On Sunday September 15, 1963 Birmingham, Alabama changed forever. At 10:22 the members of the 16th Street Baptist Church were preparing for that morning’s service. The sermon topic planned for the morning: “The Love That Forgives”. Racial tensions had been on high alert in Birmingham for the last few months. Earlier that year Dr. Martin Luther King Jr. and others were arrested for demonstrating in Birmingham. Bull Connor had already released the dogs upon the people. So many churches had been bombed that the city had been nicknamed “Bombingham” but luckily no one had ever been killed. Until this day, at 10:22 when the children’s choir was preparing for the service a bomb went off. Four girls, Addie Mae Collins, Denise McNair, Carole Robertson, and Cynthia Wesley, were killed instantly. Later that day, during the aftermath and confusion two other boys, Johnny Robinson and Virgil Ware, were shot. Six children, varying in age from 11-16, killed in one day and mainly for one reason, their skin happened to be black. They weren’t evil, they weren’t causing problems, they weren’t breaking the law. Four of them were preparing to take a leadership role at church. Their only crime was the color of their skin.

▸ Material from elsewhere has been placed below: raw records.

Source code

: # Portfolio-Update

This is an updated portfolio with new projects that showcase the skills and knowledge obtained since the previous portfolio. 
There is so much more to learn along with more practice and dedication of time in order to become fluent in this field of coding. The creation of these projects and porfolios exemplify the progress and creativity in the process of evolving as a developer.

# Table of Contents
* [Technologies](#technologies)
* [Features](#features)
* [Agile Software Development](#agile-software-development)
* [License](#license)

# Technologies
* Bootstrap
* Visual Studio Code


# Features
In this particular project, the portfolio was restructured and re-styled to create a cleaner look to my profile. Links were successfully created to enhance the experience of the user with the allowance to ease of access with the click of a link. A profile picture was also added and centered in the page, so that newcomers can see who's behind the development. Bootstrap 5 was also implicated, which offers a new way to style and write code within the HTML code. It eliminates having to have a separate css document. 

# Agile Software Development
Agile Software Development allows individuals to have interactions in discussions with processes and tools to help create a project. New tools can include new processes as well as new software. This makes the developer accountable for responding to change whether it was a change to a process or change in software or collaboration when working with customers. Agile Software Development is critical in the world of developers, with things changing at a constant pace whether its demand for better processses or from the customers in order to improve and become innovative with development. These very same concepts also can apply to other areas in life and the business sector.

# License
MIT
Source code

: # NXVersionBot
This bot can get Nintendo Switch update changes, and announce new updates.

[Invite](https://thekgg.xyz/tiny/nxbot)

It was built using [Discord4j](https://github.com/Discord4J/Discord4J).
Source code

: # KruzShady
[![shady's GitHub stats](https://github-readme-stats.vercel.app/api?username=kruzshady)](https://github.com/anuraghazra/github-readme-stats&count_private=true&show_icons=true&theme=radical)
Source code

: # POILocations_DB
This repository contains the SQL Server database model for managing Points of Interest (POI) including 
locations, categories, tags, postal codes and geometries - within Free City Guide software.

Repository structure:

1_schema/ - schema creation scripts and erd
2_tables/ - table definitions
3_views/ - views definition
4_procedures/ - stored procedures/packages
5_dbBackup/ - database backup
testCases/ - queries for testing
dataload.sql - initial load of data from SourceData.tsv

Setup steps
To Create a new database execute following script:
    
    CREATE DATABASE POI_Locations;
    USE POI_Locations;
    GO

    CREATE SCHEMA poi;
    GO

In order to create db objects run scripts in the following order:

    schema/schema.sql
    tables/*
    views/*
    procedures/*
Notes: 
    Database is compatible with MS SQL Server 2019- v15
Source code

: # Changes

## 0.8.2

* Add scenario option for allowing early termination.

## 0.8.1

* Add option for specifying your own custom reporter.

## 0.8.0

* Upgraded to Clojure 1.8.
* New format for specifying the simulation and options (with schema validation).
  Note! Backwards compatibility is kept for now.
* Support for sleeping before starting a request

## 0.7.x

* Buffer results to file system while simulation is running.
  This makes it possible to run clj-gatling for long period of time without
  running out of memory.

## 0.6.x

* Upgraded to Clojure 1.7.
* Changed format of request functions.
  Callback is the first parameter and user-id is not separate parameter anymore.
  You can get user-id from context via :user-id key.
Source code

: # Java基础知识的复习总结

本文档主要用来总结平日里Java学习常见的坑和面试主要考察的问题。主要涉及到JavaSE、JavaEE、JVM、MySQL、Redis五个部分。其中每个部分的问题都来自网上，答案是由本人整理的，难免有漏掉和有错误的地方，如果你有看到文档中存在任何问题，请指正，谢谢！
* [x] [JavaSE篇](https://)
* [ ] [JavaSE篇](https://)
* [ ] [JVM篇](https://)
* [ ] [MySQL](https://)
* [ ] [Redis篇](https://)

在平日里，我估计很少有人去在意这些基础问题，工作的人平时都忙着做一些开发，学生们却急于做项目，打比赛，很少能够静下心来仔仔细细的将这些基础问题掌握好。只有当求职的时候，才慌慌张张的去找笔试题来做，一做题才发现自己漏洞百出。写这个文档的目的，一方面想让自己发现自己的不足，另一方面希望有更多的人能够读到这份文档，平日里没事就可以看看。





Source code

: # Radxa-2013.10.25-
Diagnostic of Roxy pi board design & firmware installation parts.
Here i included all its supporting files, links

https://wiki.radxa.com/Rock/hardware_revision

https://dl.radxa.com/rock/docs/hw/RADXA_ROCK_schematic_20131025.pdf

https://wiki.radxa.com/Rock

In the Eulogy at their funeral Martin Luther King said:
“These children—unoffending, innocent, and beautiful—were the victims of one of the most vicious and tragic crimes ever perpetrated against humanity. And yet they died nobly. They are the martyred heroines of a holy crusade for freedom and human dignity. And so this afternoon in a real sense they have something to say to each of us in their death. They have something to say to every minister of the gospel who has remained silent behind the safe security of stained-glass windows. They have something to say to every politician who has fed his constituents with the stale bread of hatred and the spoiled meat of racism. They have something to say to a federal government that has compromised with the undemocratic practices of southern Dixiecrats and the blatant hypocrisy of right-wing northern Republicans. They have something to say to every Negro who has passively accepted the evil system of segregation and who has stood on the sidelines in a mighty struggle for justice. They say to each of us, black and white alike, that we must substitute courage for caution. They say to us that we must be concerned not merely about who murdered them, but about the system, the way of life, the philosophy which produced the murderers. Their death says to us that we must work passionately and unrelentingly for the realization of the American dream.”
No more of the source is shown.